## To do:
Give only the number of lines in the listing below where the string "comparison" occurs.

[Source information Boundary: Start]

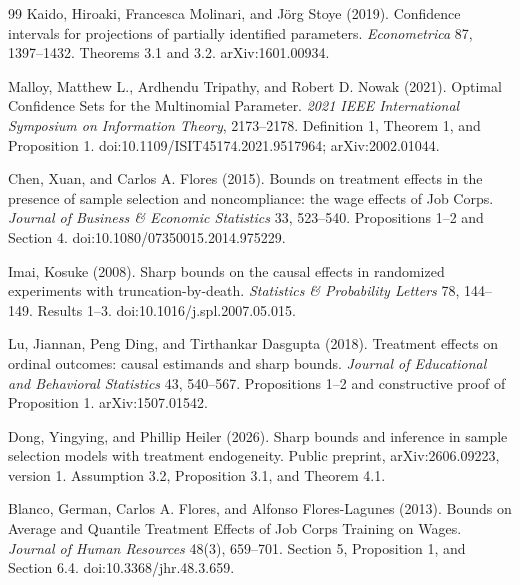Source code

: \documentclass{article}
\begin{document}
\begin{thebibliography}{99}
   Kaido, Hiroaki, Francesca Molinari, and Jörg Stoye (2019). Confidence intervals for projections of partially identified parameters. \emph{Econometrica} 87, 1397--1432. Theorems 3.1 and 3.2. arXiv:1601.00934.

   Malloy, Matthew L., Ardhendu Tripathy, and Robert D. Nowak (2021). Optimal Confidence Sets for the Multinomial Parameter. \emph{2021 IEEE International Symposium on Information Theory}, 2173--2178. Definition 1, Theorem 1, and Proposition 1. doi:10.1109/ISIT45174.2021.9517964; arXiv:2002.01044.

   Chen, Xuan, and Carlos A. Flores (2015). Bounds on treatment effects in the presence of sample selection and noncompliance: the wage effects of Job Corps. \emph{Journal of Business \& Economic Statistics} 33, 523--540. Propositions 1--2 and Section 4. doi:10.1080/07350015.2014.975229.

   Imai, Kosuke (2008). Sharp bounds on the causal effects in randomized experiments with truncation-by-death. \emph{Statistics \& Probability Letters} 78, 144--149. Results 1--3. doi:10.1016/j.spl.2007.05.015.

   Lu, Jiannan, Peng Ding, and Tirthankar Dasgupta (2018). Treatment effects on ordinal outcomes: causal estimands and sharp bounds. \emph{Journal of Educational and Behavioral Statistics} 43, 540--567. Propositions 1--2 and constructive proof of Proposition 1. arXiv:1507.01542.

   Dong, Yingying, and Phillip Heiler (2026). Sharp bounds and inference in sample selection models with treatment endogeneity. Public preprint, arXiv:2606.09223, version 1. Assumption 3.2, Proposition 3.1, and Theorem 4.1.

   Blanco, German, Carlos A. Flores, and Alfonso Flores-Lagunes (2013). Bounds on Average and Quantile Treatment Effects of Job Corps Training on Wages. \emph{Journal of Human Resources} 48(3), 659--701. Section 5, Proposition 1, and Section 6.4. doi:10.3368/jhr.48.3.659.

\end{thebibliography}
\end{document}
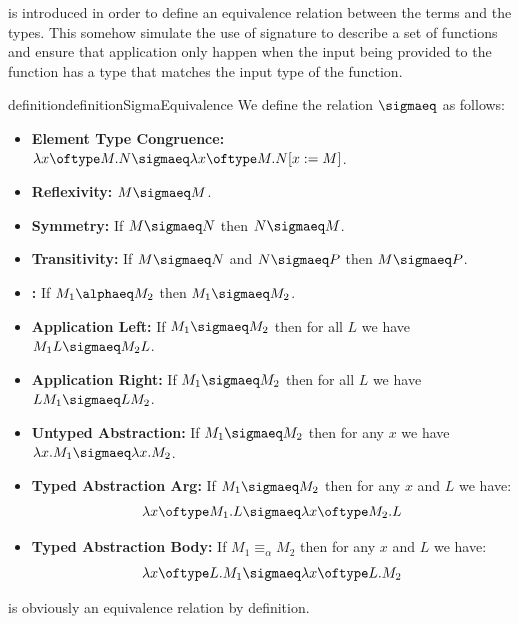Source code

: \sigmaequivalence is introduced in order to define an equivalence relation between the terms and the types. This somehow simulate the use of signature to describe a set of functions and ensure that application only happen when the input being provided to the function has a type that matches the input type of the function.

\begin{reusable}{definition}{definitionSigmaEquivalence}
We define the \sigmaequivalence relation $\sigmaeq$ as follows:

    \begin{itemize}
        \item \textbf{Element Type Congruence:} $\lambda x \oftype M.N \sigmaeq \lambda x \oftype M.N[x := M]$.
        \item \textbf{Reflexivity:} $M \sigmaeq M$.
        \item \textbf{Symmetry:} If $M \sigmaeq N$ then $N \sigmaeq M$.
        \item \textbf{Transitivity:} If $M \sigmaeq N$ and $N \sigmaeq P$ then $M \sigmaeq P$.
        \item \textbf{\alphaequivalence:} If $M_1 \alphaeq M_2$ then $M_1 \sigmaeq M_2$.
        \item \textbf{Application Left:} If \( M_1 \sigmaeq M_2 \) then for all $L$ we have $M_1 L \sigmaeq M_2 L$.
        \item \textbf{Application Right:} If \( M_1 \sigmaeq M_2 \) then for all $L$ we have $L M_1 \sigmaeq L M_2$.
        \item \textbf{Untyped Abstraction:} If \( M_1 \sigmaeq M_2 \) then for any $x$ we have $\lambda x.M_1 \sigmaeq \lambda x.M_2$.
        \item \textbf{Typed Abstraction Arg:} If \( M_1 \sigmaeq M_2 \) then for any $x$ and $L$ we have:
        \[
            \lambda x \oftype M_1.L \sigmaeq \lambda x \oftype M_2.L
        \]
        \item \textbf{Typed Abstraction Body:} If \( M_1 \equiv_\alpha M_2 \) then for any $x$ and $L$ we have:
        \[
            \lambda x \oftype L.M_1 \sigmaeq \lambda x \oftype L.M_2
        \]
    \end{itemize}
\end{reusable}

\sigmaequivalence is obviously an equivalence relation by definition.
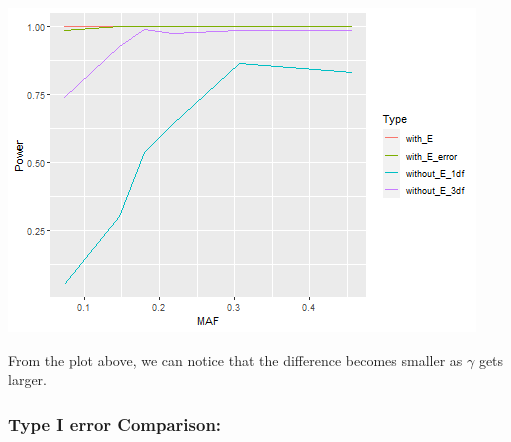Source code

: \documentclass[
]{article}
\newenvironment{Shaded}{\begin{snugshade}}{\end{snugshade}}
\newcommand{\CommentTok}[1]{\textcolor[rgb]{0.56,0.35,0.01}{\textit{#1}}}
\newcommand{\DataTypeTok}[1]{\textcolor[rgb]{0.13,0.29,0.53}{#1}}
\newcommand{\DecValTok}[1]{\textcolor[rgb]{0.00,0.00,0.81}{#1}}
\newcommand{\KeywordTok}[1]{\textcolor[rgb]{0.13,0.29,0.53}{\textbf{#1}}}
\newcommand{\NormalTok}[1]{#1}
\newcommand{\OperatorTok}[1]{\textcolor[rgb]{0.81,0.36,0.00}{\textbf{#1}}}
\newcommand{\StringTok}[1]{\textcolor[rgb]{0.31,0.60,0.02}{#1}}
\begin{document}
\begin{Shaded}
\end{Shaded}

\includegraphics{stats-gene-research-progress-v9_files/figure-latex/unnamed-chunk-9-1.png}

From the plot above, we can notice that the difference becomes smaller
as \(\gamma\) gets larger.

\clearpage

\hypertarget{type-i-error-comparison-1}{%
\subsubsection{Type I error
Comparison:}\label{type-i-error-comparison-1}}
\end{document}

[Source information Boundary: End]

## Task answer:
2